Material for this exercise below:

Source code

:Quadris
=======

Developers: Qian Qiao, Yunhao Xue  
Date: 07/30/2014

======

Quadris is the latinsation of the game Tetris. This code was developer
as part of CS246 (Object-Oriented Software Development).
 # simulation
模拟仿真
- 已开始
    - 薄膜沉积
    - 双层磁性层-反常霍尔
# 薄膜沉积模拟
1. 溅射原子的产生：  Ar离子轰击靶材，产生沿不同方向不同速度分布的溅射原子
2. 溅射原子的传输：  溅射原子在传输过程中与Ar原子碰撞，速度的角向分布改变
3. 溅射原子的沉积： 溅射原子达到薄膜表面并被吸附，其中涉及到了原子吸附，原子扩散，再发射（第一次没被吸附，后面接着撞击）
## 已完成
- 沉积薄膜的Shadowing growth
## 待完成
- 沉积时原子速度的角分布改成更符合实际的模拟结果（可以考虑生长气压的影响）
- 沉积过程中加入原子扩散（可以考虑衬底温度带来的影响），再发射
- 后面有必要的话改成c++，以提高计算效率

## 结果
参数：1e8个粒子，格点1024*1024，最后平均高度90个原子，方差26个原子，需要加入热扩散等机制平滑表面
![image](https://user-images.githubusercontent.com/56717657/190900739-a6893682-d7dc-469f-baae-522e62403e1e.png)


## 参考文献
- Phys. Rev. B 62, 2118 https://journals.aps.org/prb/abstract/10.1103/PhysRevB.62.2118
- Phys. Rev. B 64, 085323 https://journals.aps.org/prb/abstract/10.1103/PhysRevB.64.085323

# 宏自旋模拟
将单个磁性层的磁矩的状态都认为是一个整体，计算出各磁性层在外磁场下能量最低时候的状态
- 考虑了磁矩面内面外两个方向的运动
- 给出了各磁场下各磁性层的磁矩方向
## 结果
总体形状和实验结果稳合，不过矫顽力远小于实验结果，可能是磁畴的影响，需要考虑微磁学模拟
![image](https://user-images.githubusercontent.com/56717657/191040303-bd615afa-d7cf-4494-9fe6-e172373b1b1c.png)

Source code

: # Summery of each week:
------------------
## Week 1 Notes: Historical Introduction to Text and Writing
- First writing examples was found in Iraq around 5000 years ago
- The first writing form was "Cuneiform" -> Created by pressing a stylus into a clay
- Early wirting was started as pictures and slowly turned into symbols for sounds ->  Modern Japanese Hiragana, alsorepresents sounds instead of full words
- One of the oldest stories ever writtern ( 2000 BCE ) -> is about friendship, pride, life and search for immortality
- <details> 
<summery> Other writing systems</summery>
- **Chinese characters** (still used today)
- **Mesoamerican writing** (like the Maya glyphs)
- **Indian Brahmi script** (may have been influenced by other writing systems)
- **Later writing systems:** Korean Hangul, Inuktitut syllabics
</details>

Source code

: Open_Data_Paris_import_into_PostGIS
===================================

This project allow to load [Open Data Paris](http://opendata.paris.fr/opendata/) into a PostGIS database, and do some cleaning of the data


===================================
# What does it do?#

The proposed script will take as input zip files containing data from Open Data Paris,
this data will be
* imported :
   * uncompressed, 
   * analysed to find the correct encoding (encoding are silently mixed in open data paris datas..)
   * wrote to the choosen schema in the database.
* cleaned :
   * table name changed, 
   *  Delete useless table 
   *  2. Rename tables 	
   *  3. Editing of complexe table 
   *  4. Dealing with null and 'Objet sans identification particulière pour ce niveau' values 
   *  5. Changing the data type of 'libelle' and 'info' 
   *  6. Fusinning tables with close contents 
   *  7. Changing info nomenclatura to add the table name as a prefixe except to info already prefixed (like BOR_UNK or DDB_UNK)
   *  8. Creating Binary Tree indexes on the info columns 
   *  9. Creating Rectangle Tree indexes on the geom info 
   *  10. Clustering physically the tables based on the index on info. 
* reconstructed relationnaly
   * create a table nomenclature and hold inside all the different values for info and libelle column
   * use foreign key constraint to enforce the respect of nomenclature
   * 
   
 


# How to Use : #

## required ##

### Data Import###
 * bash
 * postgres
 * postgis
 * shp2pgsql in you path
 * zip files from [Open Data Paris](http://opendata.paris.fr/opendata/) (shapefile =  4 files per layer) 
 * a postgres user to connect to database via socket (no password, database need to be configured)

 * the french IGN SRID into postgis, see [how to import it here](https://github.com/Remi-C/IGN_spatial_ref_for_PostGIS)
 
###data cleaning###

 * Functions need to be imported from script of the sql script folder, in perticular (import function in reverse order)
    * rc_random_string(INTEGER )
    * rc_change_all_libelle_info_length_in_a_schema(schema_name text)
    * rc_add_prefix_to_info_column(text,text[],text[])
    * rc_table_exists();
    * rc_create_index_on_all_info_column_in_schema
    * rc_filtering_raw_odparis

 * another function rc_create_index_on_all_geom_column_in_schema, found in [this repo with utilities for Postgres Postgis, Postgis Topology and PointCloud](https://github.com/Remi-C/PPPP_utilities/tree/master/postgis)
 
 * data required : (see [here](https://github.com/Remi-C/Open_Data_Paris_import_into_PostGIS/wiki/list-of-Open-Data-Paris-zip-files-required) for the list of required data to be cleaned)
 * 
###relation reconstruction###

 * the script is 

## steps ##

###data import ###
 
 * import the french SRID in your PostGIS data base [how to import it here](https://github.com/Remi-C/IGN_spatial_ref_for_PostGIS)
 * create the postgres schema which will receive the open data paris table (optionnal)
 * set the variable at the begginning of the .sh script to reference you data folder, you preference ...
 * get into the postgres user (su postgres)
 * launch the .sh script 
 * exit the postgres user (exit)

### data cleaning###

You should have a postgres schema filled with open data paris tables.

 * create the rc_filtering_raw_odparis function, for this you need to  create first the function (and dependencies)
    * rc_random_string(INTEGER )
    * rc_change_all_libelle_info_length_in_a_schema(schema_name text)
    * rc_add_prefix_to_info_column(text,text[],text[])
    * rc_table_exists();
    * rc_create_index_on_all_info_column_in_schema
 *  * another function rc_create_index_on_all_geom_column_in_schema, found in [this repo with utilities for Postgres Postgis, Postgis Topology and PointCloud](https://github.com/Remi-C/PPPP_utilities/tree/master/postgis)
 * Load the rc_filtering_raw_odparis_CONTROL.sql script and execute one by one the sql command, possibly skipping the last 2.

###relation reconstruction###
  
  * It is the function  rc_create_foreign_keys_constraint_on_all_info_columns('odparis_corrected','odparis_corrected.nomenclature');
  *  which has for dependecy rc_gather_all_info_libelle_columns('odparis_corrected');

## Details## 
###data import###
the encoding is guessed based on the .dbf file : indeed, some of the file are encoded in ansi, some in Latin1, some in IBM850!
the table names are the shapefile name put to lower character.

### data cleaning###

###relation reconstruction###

End of Material for this exercise.

* Task
Repeat exactly the lines of the material above, taking the first line, the line with "- **Mesoamerican writing**", and every line between them.

* Response to the task
Source code

:Quadris
=======

Developers: Qian Qiao, Yunhao Xue  
Date: 07/30/2014

======

Quadris is the latinsation of the game Tetris. This code was developer
as part of CS246 (Object-Oriented Software Development).
 # simulation
模拟仿真
- 已开始
    - 薄膜沉积
    - 双层磁性层-反常霍尔
# 薄膜沉积模拟
1. 溅射原子的产生：  Ar离子轰击靶材，产生沿不同方向不同速度分布的溅射原子
2. 溅射原子的传输：  溅射原子在传输过程中与Ar原子碰撞，速度的角向分布改变
3. 溅射原子的沉积： 溅射原子达到薄膜表面并被吸附，其中涉及到了原子吸附，原子扩散，再发射（第一次没被吸附，后面接着撞击）
## 已完成
- 沉积薄膜的Shadowing growth
## 待完成
- 沉积时原子速度的角分布改成更符合实际的模拟结果（可以考虑生长气压的影响）
- 沉积过程中加入原子扩散（可以考虑衬底温度带来的影响），再发射
- 后面有必要的话改成c++，以提高计算效率

## 结果
参数：1e8个粒子，格点1024*1024，最后平均高度90个原子，方差26个原子，需要加入热扩散等机制平滑表面
![image](https://user-images.githubusercontent.com/56717657/190900739-a6893682-d7dc-469f-baae-522e62403e1e.png)


## 参考文献
- Phys. Rev. B 62, 2118 https://journals.aps.org/prb/abstract/10.1103/PhysRevB.62.2118
- Phys. Rev. B 64, 085323 https://journals.aps.org/prb/abstract/10.1103/PhysRevB.64.085323

# 宏自旋模拟
将单个磁性层的磁矩的状态都认为是一个整体，计算出各磁性层在外磁场下能量最低时候的状态
- 考虑了磁矩面内面外两个方向的运动
- 给出了各磁场下各磁性层的磁矩方向
## 结果
总体形状和实验结果稳合，不过矫顽力远小于实验结果，可能是磁畴的影响，需要考虑微磁学模拟
![image](https://user-images.githubusercontent.com/56717657/191040303-bd615afa-d7cf-4494-9fe6-e172373b1b1c.png)

Source code

: # Summery of each week:
------------------
## Week 1 Notes: Historical Introduction to Text and Writing
- First writing examples was found in Iraq around 5000 years ago
- The first writing form was "Cuneiform" -> Created by pressing a stylus into a clay
- Early wirting was started as pictures and slowly turned into symbols for sounds ->  Modern Japanese Hiragana, alsorepresents sounds instead of full words
- One of the oldest stories ever writtern ( 2000 BCE ) -> is about friendship, pride, life and search for immortality
- <details> 
<summery> Other writing systems</summery>
- **Chinese characters** (still used today)
- **Mesoamerican writing** (like the Maya glyphs)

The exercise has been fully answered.